[PATCH v6 2/3] gpio: Cygnus: add GPIO driver
rjui at broadcom.com
Fri Jan 16 16:11:14 PST 2015
On 1/16/2015 2:14 AM, Linus Walleij wrote:
> On Tue, Jan 13, 2015 at 6:05 PM, Ray Jui <rjui at broadcom.com> wrote:
>> On 1/13/2015 12:53 AM, Linus Walleij wrote:
>>> On Tue, Dec 16, 2014 at 3:18 AM, Ray Jui <rjui at broadcom.com> wrote:
>>>> +/* drive strength control for ASIU GPIO */
>>>> +#define CYGNUS_GPIO_ASIU_DRV0_CTRL_OFFSET 0x58
>>>> +/* drive strength control for CCM GPIO */
>>>> +#define CYGNUS_GPIO_CCM_DRV0_CTRL_OFFSET 0x00
>>> This stuff (drive strength) is pin control, pin config.
>>> It does not belong in a pure GPIO driver. If you're
>>> making a combined pin control + GPIO driver, it
>>> shall be put in drivers/pinctrl/*
>> Okay, I have some questions here.
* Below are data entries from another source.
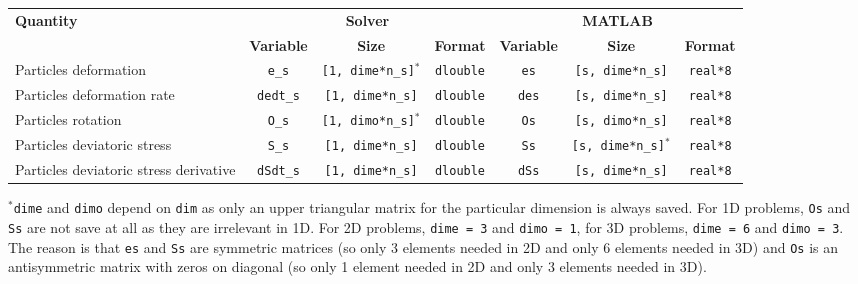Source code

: {\scriptsize
\begin{tabular}{|l|c|c|c|c|c|c|}%
\hline
\multirow{2}{*}{\bf Quantity} & \multicolumn{3}{c|}{\bf Solver} &\multicolumn{3}{c|}{\bf MATLAB} \\ \cline{2-7}
& {\bf Variable} & {\bf Size} & {\bf Format} & {\bf Variable} & {\bf Size} & {\bf Format} \\ \hline
Particles deformation & \texttt{e\_s} & \texttt{[1, dime*n\_s]}$^*$ & \texttt{dlouble} & \texttt{es} & \texttt{[s, dime*n\_s]} & \texttt{real*8} \\ \hline
Particles deformation rate & \texttt{dedt\_s} & \texttt{[1, dime*n\_s]} & \texttt{dlouble} & \texttt{des} & \texttt{[s, dime*n\_s]} & \texttt{real*8} \\ \hline
Particles rotation & \texttt{O\_s} & \texttt{[1, dimo*n\_s]}$^*$ & \texttt{dlouble} & \texttt{Os} & \texttt{[s, dimo*n\_s]} & \texttt{real*8} \\ \hline
Particles deviatoric stress & \texttt{S\_s} & \texttt{[1, dime*n\_s]} & \texttt{dlouble} & \texttt{Ss} & \texttt{[s, dime*n\_s]}$^*$ & \texttt{real*8} \\ \hline
Particles deviatoric stress derivative & \texttt{dSdt\_s} & \texttt{[1, dime*n\_s]} & \texttt{dlouble} & \texttt{dSs} & \texttt{[s, dime*n\_s]} & \texttt{real*8} \\ \hline
\end{tabular}
}

$^*$\texttt{dime} and \texttt{dimo} depend on \texttt{dim} as only an upper triangular matrix for the particular dimension is always saved. For 1D problems, \texttt{Os} and \texttt{Ss} are not save at all as they are irrelevant in 1D. For 2D problems, \texttt{dime = 3} and \texttt{dimo = 1}, for 3D problems, \texttt{dime = 6} and \texttt{dimo = 3}. The reason is that \texttt{es} and \texttt{Ss} are symmetric matrices (so only 3 elements needed in 2D and only 6 elements needed in 3D) and \texttt{Os} is an antisymmetric matrix with zeros on diagonal (so only 1 element needed in 2D and only 3 elements needed in 3D).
Are you suggesting me to register this
>> driver to both the pinctrl subsystem and gpiolib and move it to under
> Either you can have a combined driver in drivers/pinctrl/*
> which has one probe() function calling pinctrl_register(),
> gpiochip_add(), gpiochip_add_pin_range(), having the gpio
> parts call into the pin control backend with
> pinctrl_request_gpio(), pinctrl_free_gpio(),
> pinctrl_gpio_direction_input(), pinctrl_gpio_direction_output().
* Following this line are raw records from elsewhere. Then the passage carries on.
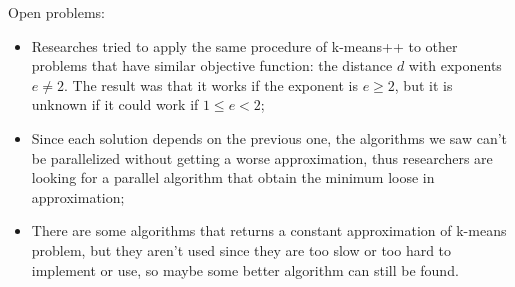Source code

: Open problems:
\begin{itemize}
    \item Researches tried to apply the same procedure of k-means++ to other problems that have similar objective function: the distance $d$ with exponents $e \neq 2$. The result was that it works if the exponent is $e \geq 2$, but it is unknown if it could work if $1 \leq e < 2$;
    \item Since each solution depends on the previous one, the algorithms we saw can't be parallelized without getting a worse approximation, thus researchers are looking for a parallel algorithm that obtain the minimum loose in approximation;
    \item There are some algorithms that returns a constant approximation of k-means problem, but they aren't used since they are too slow or too hard to implement or use, so maybe some better algorithm can still be found.
\end{itemize}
> Or you can split it in one driver in drivers/pinctrl/*
> dealing with just the pin control stuff, and another driver
> in drivers/gpio/* dealing with the GPIO stuff, each with one
> probe() function.
> If they are using the same register range, the first approach
> is probably most intuitive. If the pin control and GPIO parts
> are separated in different register ranges, probably the
> second approach is the best.
>> Or Are you suggesting me to combine this driver with the other Cygnus
>> pinctrl driver (which only supports pinmux)?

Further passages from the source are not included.